[Stored data]
........

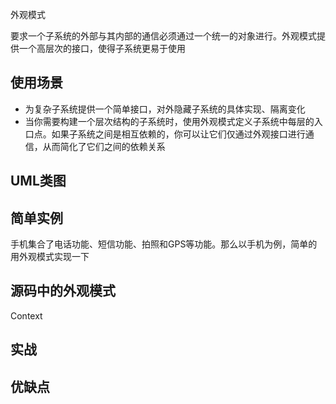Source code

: 外观模式

要求一个子系统的外部与其内部的通信必须通过一个统一的对象进行。外观模式提供一个高层次的接口，使得子系统更易于使用

## 使用场景
- 为复杂子系统提供一个简单接口，对外隐藏子系统的具体实现、隔离变化
- 当你需要构建一个层次结构的子系统时，使用外观模式定义子系统中每层的入口点。如果子系统之间是相互依赖的，你可以让它们仅通过外观接口进行通信，从而简化了它们之间的依赖关系

## UML类图


## 简单实例
手机集合了电话功能、短信功能、拍照和GPS等功能。那么以手机为例，简单的用外观模式实现一下

## 源码中的外观模式
Context


## 实战


## 优缺点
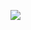 ![](https://github.com/AxelHowe/nycu_software_test/actions/workflows/github-actions-demo.yml/badge.svg)
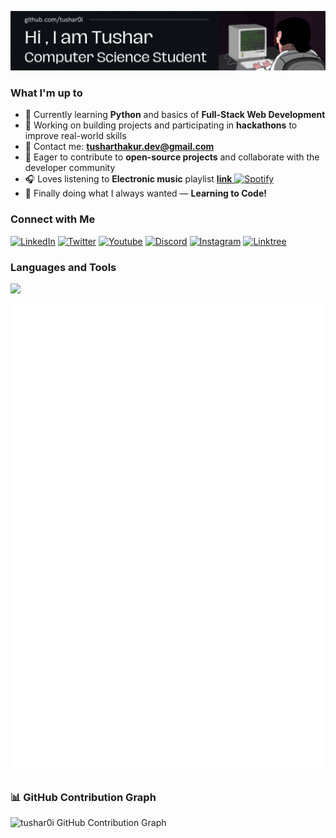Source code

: <a href="https://linkedin.com/in/tushar0i" target="_blank"><img src="assets/02header.gif" alt="LinkedIn"/></a>

<!-- <p align="center">
  <img src="https://komarev.com/ghpvc/?username=tushar0i&label=Profile%20views&color=blueviolet&style=for-the-badge" alt="tushar0i" />
</p> -->

### What I'm up to

- 🔭 Currently learning **Python** and basics of **Full-Stack Web Development**
- 🧰 Working on building projects and participating in **hackathons** to improve real-world skills
- 💌 Contact me: **tusharthakur.dev@gmail.com**
- 🤝 Eager to contribute to **open-source projects** and collaborate with the developer community
- 🎧 Loves listening to **Electronic music** playlist <a href = "https://open.spotify.com/playlist/3FfKU1bZ93lD95OD7ofamo?si=ZxhcV5O3Qz264TuoIq8Zew">**link** <img src="https://upload.wikimedia.org/wikipedia/commons/8/84/Spotify_icon.svg" alt="Spotify" height="16" width="16" /> </a>
- 🌟 Finally doing what I always wanted — **Learning to Code!**
  
<h3 align="left">Connect with Me</h3>
<p align="left">
  <a href="https://linkedin.com/in/tushar0i" target="_blank"><img src="https://www.svgrepo.com/show/475661/linkedin-color.svg" alt="LinkedIn" height="30" width="40" /></a>
  <a href="https://twitter.com/tushar0i" target="_blank"><img src="https://raw.githubusercontent.com/rahuldkjain/github-profile-readme-generator/master/src/images/icons/Social/twitter.svg" height="30" width="40" alt="Twitter" /></a>
  <a href="https://www.youtube.com/@tusharzeroi" target="_blank"><img src="https://upload.wikimedia.org/wikipedia/commons/0/09/YouTube_full-color_icon_%282017%29.svg" alt="Youtube" height="27" width="36" /></a>
  <a href="https://discord.com/invite/8WTNGvJqU3" target="_blank"><img src="https://www.svgrepo.com/show/353655/discord-icon.svg" alt="Discord" height="30" width="40" /></a>
  <a href="https://www.instagram.com/tusharzeroi" target="_blank"><img src="https://www.svgrepo.com/show/13639/instagram.svg" alt="Instagram" height="30" width="40" /></a>
  <a href="https://linktr.ee/tushar0i" target="_blank"><img src="https://assets.production.linktr.ee/profiles/_next/static/logo-assets/apple-icon-180x180.png" alt="Linktree" height="30" width="30" /></a>

</p>

<!--  <h3 align="left">Coding Profiles</h3>
<p align="left">
  <a href="https://www.codechef.com/users/tushar0i" target="_blank"><img src="https://avatars.githubusercontent.com/u/11960354?v=4" alt="Codechef" height="30" width="40" /></a>
  <a href="https://www.leetcode.com/tushar0i" target="_blank"><img src="https://raw.githubusercontent.com/rahuldkjain/github-profile-readme-generator/master/src/images/icons/Social/leet-code.svg" alt="Leetcode" height="30" width="40" /></a>
  <a href="https://codeforces.com/profile/tushar0i" target="_blank"><img src="https://raw.githubusercontent.com/rahuldkjain/github-profile-readme-generator/master/src/images/icons/Social/codeforces.svg" alt="Codeforces" height="30" width="40" /></a>
  <a href="https://auth.geeksforgeeks.org/user/tushar0i" target="_blank"><img src="https://raw.githubusercontent.com/rahuldkjain/github-profile-readme-generator/master/src/images/icons/Social/geeks-for-geeks.svg" alt="GeeksforGeeks" height="30" width="40" /></a>
</p> -->

<h3 align="left">Languages and Tools</h3>
<p align="left">
<p align="left">
  <a href="https://skillicons.dev">
    <img src="https://skillicons.dev/icons?i=linux,ubuntu,bash,git,github,python,html,css,js,nodejs,react,mongodb,express,vscode" height="40px" />
  </a>
</p>
  <!--<img src="https://github.com/devicons/devicon/blob/master/icons/linux/linux-original.svg" alt="linux" width="35" height="35"/>
 <img src="https://github.com/devicons/devicon/blob/master/icons/ubuntu/ubuntu-original.svg" alt="ubuntu" width="35" height="35"/>
 <img src="https://github.com/devicons/devicon/blob/master/icons/bash/bash-original.svg" alt="bash" width="35" height="35"/>
<img src="https://github.com/devicons/devicon/blob/master/icons/python/python-original.svg" alt="Python" width="35" height="35"/>
<img src="https://github.com/devicons/devicon/blob/master/icons/java/java-original-wordmark.svg" alt="java" width="35" height="35"/>
<img src="https://github.com/devicons/devicon/blob/master/icons/git/git-original.svg" alt="git" width="35" height="35"/>
<img src="https://upload.wikimedia.org/wikipedia/commons/a/ae/Github-desktop-logo-symbol.svg" alt="github" width="35" height="35"/>
<img src="https://github.com/devicons/devicon/blob/master/icons/html5/html5-plain-wordmark.svg" alt="html5" width="35" height="35"/>
<img src="https://github.com/devicons/devicon/blob/master/icons/css3/css3-plain-wordmark.svg" alt="css3" width="35" height="35"/>
<img src="https://raw.githubusercontent.com/devicons/devicon/master/icons/javascript/javascript-original.svg" alt="javascript" width="35" height="35"/>
<img src=" " alt="logo" width="35" height="35"/>
<img src="https://cdn.jsdelivr.net/gh/devicons/devicon@latest/icons/nodejs/nodejs-original-wordmark.svg" alt="logo" width="35" height="35" />
<img src="https://cdn.jsdelivr.net/gh/devicons/devicon@latest/icons/nodejs/nodejs-original.svg" alt="logo" width="35" height="35"  /> -->
          


<!--<p><img align="left" src="https://github-readme-stats.vercel.app/api/top-langs?username=tushar0i&show_icons=true&locale=en&layout=compact&hide_border=true&theme=vision-friendly-dark" alt="tushar0i" /></p>

<p>&nbsp;<img align="center" src="https://github-readme-stats.vercel.app/api?username=tushar0i&show_icons=true&locale=en&theme=chartreuse-dark&hide_border=true" alt="tushar0i" /></p> -->
![metric](https://github.com/Tushar0i/Tushar0i/blob/main/github-metrics.svg)

<!-- ![snake gif](https://github.com/Tushar0i/Tushar0i/blob/output/github-snake-dark.svg) -->


### 📊 GitHub Contribution Graph
<p align="left">
  <img src="https://github-readme-activity-graph.vercel.app/graph?username=tushar0i&theme=github-compact&area=true&hide_border=true" alt="tushar0i GitHub Contribution Graph" width="900p"/>
</p>




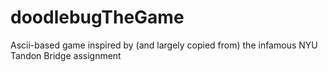 # doodlebugTheGame
Ascii-based game inspired by (and largely copied from) the infamous NYU Tandon Bridge assignment
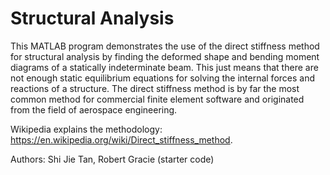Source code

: # Structural Analysis

This MATLAB program demonstrates the use of the direct stiffness method for structural analysis by finding the deformed shape and bending moment diagrams of a statically indeterminate beam. This just means that there are not enough static equilibrium equations for solving the internal forces and reactions of a structure. 
The direct stiffness method is by far the most common method for commercial finite element software and originated from the field of aerospace engineering. 

Wikipedia explains the methodology: https://en.wikipedia.org/wiki/Direct_stiffness_method. 

Authors: Shi Jie Tan, Robert Gracie (starter code)
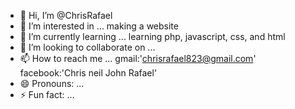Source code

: - 👋 Hi, I’m @ChrisRafael
- 👀 I’m interested in ... making a website
- 🌱 I’m currently learning ... learning php, javascript, css, and html
- 💞️ I’m looking to collaborate on ...
- 📫 How to reach me ... gmail:'chrisrafael823@gmail.com' facebook:'Chris neil John Rafael'
- 😄 Pronouns: ...
- ⚡ Fun fact: ...

<!---
ChrisRafael/ChrisRafael is a ✨ special ✨ repository because its `README.md` (this file) appears on your GitHub profile.
You can click the Preview link to take a look at your changes.
--->
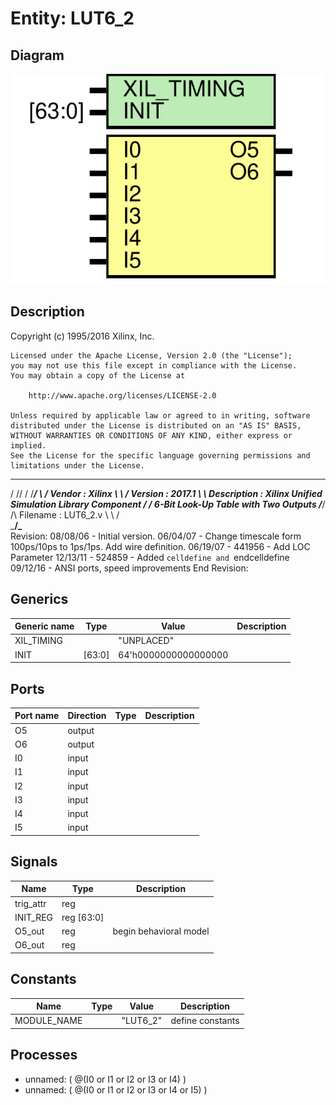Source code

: # Entity: LUT6_2

## Diagram

![Diagram](LUT6_2.svg "Diagram")
## Description

   Copyright (c) 1995/2016 Xilinx, Inc.
 
    Licensed under the Apache License, Version 2.0 (the "License");
    you may not use this file except in compliance with the License.
    You may obtain a copy of the License at
 
        http://www.apache.org/licenses/LICENSE-2.0
 
    Unless required by applicable law or agreed to in writing, software
    distributed under the License is distributed on an "AS IS" BASIS,
    WITHOUT WARRANTIES OR CONDITIONS OF ANY KIND, either express or implied.
    See the License for the specific language governing permissions and
    limitations under the License.
   ____  ____
  /   /\/   /
 /___/  \  /    Vendor      : Xilinx
 \   \   \/     Version     : 2017.1
  \   \         Description : Xilinx Unified Simulation Library Component
  /   /                  6-Bit Look-Up Table with Two Outputs
 /___/   /\     Filename : LUT6_2.v
 \   \  /  \
  \___\/\___\
  Revision:
    08/08/06 - Initial version.
    06/04/07 - Change timescale form 100ps/10ps to 1ps/1ps.
               Add wire definition.
    06/19/07 - 441956 - Add LOC Parameter
    12/13/11 - 524859 - Added `celldefine and `endcelldefine
    09/12/16 - ANSI ports, speed improvements
  End Revision:
 
## Generics

| Generic name | Type   | Value                | Description |
| ------------ | ------ | -------------------- | ----------- |
| XIL_TIMING   |        | "UNPLACED"           |             |
| INIT         | [63:0] | 64'h0000000000000000 |             |
## Ports

| Port name | Direction | Type | Description |
| --------- | --------- | ---- | ----------- |
| O5        | output    |      |             |
| O6        | output    |      |             |
| I0        | input     |      |             |
| I1        | input     |      |             |
| I2        | input     |      |             |
| I3        | input     |      |             |
| I4        | input     |      |             |
| I5        | input     |      |             |
## Signals

| Name      | Type       | Description             |
| --------- | ---------- | ----------------------- |
| trig_attr | reg        |                         |
| INIT_REG  | reg [63:0] |                         |
| O5_out    | reg        | begin behavioral model  |
| O6_out    | reg        |                         |
## Constants

| Name        | Type | Value    | Description       |
| ----------- | ---- | -------- | ----------------- |
| MODULE_NAME |      | "LUT6_2" | define constants  |
## Processes
- unnamed: ( @(I0 or I1 or I2 or I3 or I4) )
- unnamed: ( @(I0 or I1 or I2 or I3 or I4 or I5) )
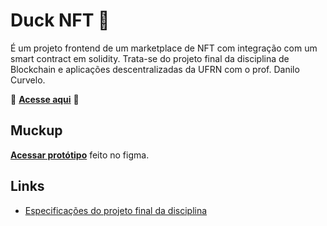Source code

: # Duck NFT 🦆
É um projeto frontend de um marketplace de NFT com integração com um smart contract em solidity.
Trata-se do projeto final da disciplina de Blockchain e aplicações descentralizadas da UFRN com o prof. Danilo Curvelo.

🚀 **[Acesse aqui](https://marcosbb.github.io/Duck_NFT_frontend/)** 🚀

## Muckup
**[Acessar protótipo](https://www.figma.com/file/bSkSxT9lQac0pXWBf9GCNG/Duck-nft?node-id=0%3A1&t=1P5FJAxe9DJ4g5Kn-1)** feito no figma.

## Links
- [Especificações do projeto final da disciplina](https://github.com/danilocurvelo/imd0913-2022/tree/main/projeto-final-dapp)
<!-- - [Smart contract do Duck NFT]() -->
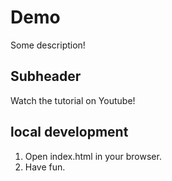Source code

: # Demo

Some description!

## Subheader

Watch the tutorial on Youtube!

## local development

1. Open index.html in your browser.
2. Have fun.

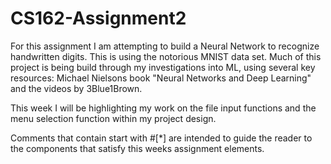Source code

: # CS162-Assignment2

For this assignment I am attempting to build a Neural Network to recognize handwritten digits.
This is using the notorious MNIST data set. Much of this project is being build through my 
investigations into ML, using several key resources: Michael Nielsons book "Neural Networks
and Deep Learning" and the videos by 3Blue1Brown.

This week I will be highlighting my work on the file input functions and the menu selection
function within my project design.

Comments that contain start with #[*] are intended to guide the reader to the components that
satisfy this weeks assignment elements.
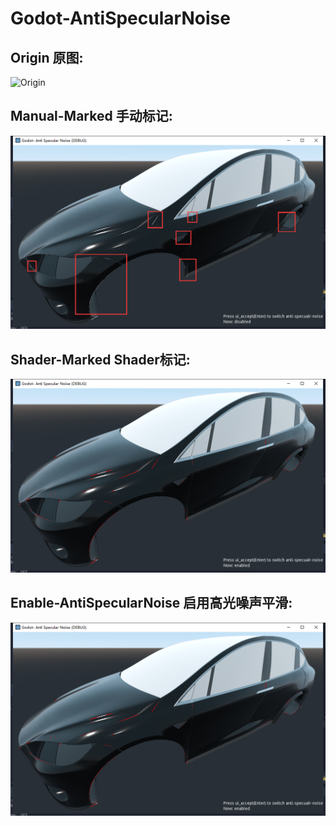 # Godot-AntiSpecularNoise
 
## Origin 原图:

![Origin](./demo/origin.png)

## Manual-Marked 手动标记:

![Manual-Marked](./demo/marked.png)

## Shader-Marked Shader标记:

![Shader-Marked](./demo/debug_draw.png)

## Enable-AntiSpecularNoise 启用高光噪声平滑:

![Enable-AntiSpecularNoise](./demo/debug_draw.png)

........

§ TASK TO COMPLETE: Go through the data and return each line where the word "unnamed" appears.

§ SOLVED EXERCISE:
- unnamed: ( @(I0 or I1 or I2 or I3 or I4) )
- unnamed: ( @(I0 or I1 or I2 or I3 or I4 or I5) )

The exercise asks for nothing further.